Question:         Why is your tattoo in white ink?
Answer:           Inasmuch as a tattoo is frequently associated with tendencies to rebel, I’m actually not that rebellious.   I still have to do a job – a job I love – so I still have to appear respectable, hence, not too obvious tattoos.

Question:         Why does it say what it says?
Answer:           I believe that gratitude is the secret to success. That and a walk-in closet -- which I already have.  The more that I have given thanks for things in my life, the more spiritual resiliency I seem to have to face every day with a positive attitude.  Bring it, universe. :)

Question:         Did it hurt?
Answer:           Of course it did (in my head I interject “moron” after this sentence).  It’s a friggin needle going in and out of your skin.  It bled too.  And scabbed.  And peeled.  And oozed fluids.

Question:         Why did you do it?
Answer:           Best question ever.  Best because I answer it differently each time.  It may mean because I was motivated by many things or it may mean that I wasn’t sure of my reasons for getting it.  Whatever the answer I give, my favourite question is the next one

Question:         Are you happy with your tattoo?
Answer:           Damn right I am.  Better yet, I’m thankful for it. 

I want to get new ones soon.  The new ones – when I finally get them – will require their own post and set of Q&As then.  

I Give In and Start Blogging



I always told my friends that if I ever started a blog that they should just kill me.  I like talking like that, making sweeping statements, famous last words that I end up eating in the end.  Too much judgement, too much decisiveness is not necessarily a great thing.  So here I go – starting an actual blog.

A few reasons I’m starting a blog:

1) A good friend and boss told me once that you are the stories you tell.  I like that.  I’ve never written down all the stories I tell – it’d be interesting to note what I end up writing in the end.  I sometimes think I tell stories tabloid style – sensationalistic and shocking!  Does that mean I am a sensationalistic person?  Am I okay with that?  I dunno, maybe not.  Hopefully, by the end of this exercise, I find out.

2)  I’m a great/horrible secret-keeper.  Mostly because I love sharing.  I’ll keep a secret well and good but I can never hide the fact that I am indeed hiding a secret.  I’m not saying I’m about to reveal secrets via this blog but a least this will give me a venue for sharing.

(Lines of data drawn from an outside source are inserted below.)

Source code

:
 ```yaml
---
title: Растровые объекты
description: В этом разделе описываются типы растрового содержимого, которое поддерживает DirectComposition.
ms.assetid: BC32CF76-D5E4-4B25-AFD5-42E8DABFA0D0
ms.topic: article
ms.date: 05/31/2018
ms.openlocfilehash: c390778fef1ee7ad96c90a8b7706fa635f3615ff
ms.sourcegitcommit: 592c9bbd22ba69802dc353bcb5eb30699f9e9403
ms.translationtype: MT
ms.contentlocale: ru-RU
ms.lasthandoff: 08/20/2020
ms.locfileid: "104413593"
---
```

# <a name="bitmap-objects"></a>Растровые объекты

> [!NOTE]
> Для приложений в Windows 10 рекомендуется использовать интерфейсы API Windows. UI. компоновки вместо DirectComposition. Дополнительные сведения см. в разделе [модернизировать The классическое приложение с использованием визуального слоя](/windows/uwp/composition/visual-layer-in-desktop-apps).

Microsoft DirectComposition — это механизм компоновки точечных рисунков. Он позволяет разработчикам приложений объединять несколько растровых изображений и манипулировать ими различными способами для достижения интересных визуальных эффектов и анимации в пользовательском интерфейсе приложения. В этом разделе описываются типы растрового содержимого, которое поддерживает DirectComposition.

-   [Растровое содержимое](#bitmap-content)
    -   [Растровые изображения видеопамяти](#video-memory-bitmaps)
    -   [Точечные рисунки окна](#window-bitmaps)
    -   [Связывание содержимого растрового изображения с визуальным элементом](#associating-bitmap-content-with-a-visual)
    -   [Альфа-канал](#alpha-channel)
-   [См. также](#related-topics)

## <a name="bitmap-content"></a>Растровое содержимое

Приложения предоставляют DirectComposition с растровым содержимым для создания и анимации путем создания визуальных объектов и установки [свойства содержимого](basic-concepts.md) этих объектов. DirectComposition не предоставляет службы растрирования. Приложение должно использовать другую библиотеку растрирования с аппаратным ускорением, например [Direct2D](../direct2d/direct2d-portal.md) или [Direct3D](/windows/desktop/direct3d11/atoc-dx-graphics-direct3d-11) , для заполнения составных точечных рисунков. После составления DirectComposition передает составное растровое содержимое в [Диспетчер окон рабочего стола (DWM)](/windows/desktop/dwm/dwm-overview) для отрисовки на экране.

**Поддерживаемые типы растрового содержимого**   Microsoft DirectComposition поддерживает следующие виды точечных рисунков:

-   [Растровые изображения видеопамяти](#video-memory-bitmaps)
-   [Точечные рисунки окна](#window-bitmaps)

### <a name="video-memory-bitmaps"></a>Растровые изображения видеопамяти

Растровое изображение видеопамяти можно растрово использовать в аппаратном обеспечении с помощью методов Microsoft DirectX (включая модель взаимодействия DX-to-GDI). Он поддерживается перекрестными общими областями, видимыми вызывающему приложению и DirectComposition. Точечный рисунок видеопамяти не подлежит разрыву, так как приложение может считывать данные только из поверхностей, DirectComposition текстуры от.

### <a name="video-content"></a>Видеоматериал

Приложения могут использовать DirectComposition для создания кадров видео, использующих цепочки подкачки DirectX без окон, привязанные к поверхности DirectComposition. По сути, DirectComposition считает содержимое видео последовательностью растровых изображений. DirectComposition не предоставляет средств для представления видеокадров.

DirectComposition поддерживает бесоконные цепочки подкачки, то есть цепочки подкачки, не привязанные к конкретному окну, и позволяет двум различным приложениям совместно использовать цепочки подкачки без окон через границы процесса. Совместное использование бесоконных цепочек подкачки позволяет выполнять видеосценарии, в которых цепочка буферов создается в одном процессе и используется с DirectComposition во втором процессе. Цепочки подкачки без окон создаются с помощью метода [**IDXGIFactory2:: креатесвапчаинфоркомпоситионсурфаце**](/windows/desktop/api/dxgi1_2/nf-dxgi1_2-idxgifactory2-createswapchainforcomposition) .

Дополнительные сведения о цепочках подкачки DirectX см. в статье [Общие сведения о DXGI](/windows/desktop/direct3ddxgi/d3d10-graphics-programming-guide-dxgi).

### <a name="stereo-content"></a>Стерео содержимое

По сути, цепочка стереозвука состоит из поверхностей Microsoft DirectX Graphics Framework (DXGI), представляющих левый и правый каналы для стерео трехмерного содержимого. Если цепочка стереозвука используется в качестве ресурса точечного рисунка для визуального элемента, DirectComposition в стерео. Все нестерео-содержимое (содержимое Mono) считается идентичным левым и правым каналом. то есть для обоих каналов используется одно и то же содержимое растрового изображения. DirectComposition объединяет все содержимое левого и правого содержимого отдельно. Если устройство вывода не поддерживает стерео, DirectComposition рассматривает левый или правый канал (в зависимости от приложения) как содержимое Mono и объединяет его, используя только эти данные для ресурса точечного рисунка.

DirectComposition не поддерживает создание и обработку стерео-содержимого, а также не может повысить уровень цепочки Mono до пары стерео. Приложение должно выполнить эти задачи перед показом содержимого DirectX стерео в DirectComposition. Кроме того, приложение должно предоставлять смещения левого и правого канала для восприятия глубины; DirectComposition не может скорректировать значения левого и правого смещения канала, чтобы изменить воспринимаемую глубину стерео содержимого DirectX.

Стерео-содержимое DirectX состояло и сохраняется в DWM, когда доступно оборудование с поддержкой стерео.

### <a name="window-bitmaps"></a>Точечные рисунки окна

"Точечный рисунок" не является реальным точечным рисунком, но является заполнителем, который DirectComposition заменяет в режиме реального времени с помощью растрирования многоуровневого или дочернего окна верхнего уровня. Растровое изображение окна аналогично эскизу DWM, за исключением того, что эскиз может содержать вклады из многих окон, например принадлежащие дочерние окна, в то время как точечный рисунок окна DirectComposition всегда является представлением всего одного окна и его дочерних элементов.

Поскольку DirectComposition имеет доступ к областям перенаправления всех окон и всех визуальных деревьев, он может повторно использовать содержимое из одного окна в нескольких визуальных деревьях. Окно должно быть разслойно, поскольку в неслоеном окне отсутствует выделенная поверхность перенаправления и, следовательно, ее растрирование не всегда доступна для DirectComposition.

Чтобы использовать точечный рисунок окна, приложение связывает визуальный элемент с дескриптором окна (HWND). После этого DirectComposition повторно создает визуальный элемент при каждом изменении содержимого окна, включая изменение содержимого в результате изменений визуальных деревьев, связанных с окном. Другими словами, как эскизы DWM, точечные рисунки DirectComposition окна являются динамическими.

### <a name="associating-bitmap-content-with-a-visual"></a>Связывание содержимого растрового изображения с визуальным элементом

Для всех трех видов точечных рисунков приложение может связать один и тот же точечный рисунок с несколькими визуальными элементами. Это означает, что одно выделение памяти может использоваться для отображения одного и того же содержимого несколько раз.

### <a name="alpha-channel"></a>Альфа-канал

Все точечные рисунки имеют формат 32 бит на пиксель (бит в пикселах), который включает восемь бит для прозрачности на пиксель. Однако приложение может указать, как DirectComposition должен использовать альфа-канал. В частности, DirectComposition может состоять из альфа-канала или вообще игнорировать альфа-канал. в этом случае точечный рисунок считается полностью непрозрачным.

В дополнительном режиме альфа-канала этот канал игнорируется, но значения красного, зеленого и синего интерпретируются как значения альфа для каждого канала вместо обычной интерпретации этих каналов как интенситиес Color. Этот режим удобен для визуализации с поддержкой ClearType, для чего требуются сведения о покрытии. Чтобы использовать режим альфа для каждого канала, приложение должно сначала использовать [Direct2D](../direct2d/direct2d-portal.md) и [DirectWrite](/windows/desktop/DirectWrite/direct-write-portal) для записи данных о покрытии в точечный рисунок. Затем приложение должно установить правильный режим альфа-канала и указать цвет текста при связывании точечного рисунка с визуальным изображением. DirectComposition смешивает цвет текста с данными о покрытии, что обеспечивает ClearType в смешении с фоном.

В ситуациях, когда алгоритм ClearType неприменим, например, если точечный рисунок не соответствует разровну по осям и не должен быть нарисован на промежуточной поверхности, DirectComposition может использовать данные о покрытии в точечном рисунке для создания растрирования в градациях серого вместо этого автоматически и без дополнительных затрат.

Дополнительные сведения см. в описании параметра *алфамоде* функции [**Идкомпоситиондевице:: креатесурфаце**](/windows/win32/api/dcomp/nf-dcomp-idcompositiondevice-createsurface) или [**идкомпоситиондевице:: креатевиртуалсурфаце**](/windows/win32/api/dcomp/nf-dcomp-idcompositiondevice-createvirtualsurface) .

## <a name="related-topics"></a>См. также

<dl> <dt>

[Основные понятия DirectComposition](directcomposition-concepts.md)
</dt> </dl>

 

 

3)  I tell stories for a living.  Triumphant stories, inspiring stories, sad stories and boring stories.  I firmly believe that the most effective way to be your best version at any activity is practice, practice, practice.  This blog is for that – storytelling practice.  This may end up being random, this may end up being all over the place, but this will exist, and it will (occasionally) rock and perhaps frequently tank.  But I put in my practice and my best effort.  You hear that, muse?  I put in my part! 

A few reasons I’ve been apprehensive about blogging for so long:

1) I have a lot of friends that have really good blogs.  And I know some folks with really really bad blogs.  In my head, the difference between great and horrible is that swirling vortex of self-absorption and self-righteousness.  When blogs become too self-absorbed, then, at least in my book, they start sucking and becoming less relatable.  I can be really really self-absorbed if I let myself be – hence I fear the potential of creating a horrible blog.  In the end, I’m still doing it.  I may suck, but at least I tried. :)

2) I’m frequently appalled at the words that come out of my mouth. Come, let’s all be appalled together.

3) I think putting yourself out there for the whole cyberspace to be judged is immensely scary.  Someone can screencap your work and edit it with a red marker and send it back to you with a big “don’t ever write another word again, woman.”  But then again, what if it turns out great?  What if the interwebs gives me a big fist-bump for awesomeness?  What if the general populace gives my blog a glance and then it goes *meh?*  What if my typing improves?  Hey, that’s the best outcome I can hope for at the least.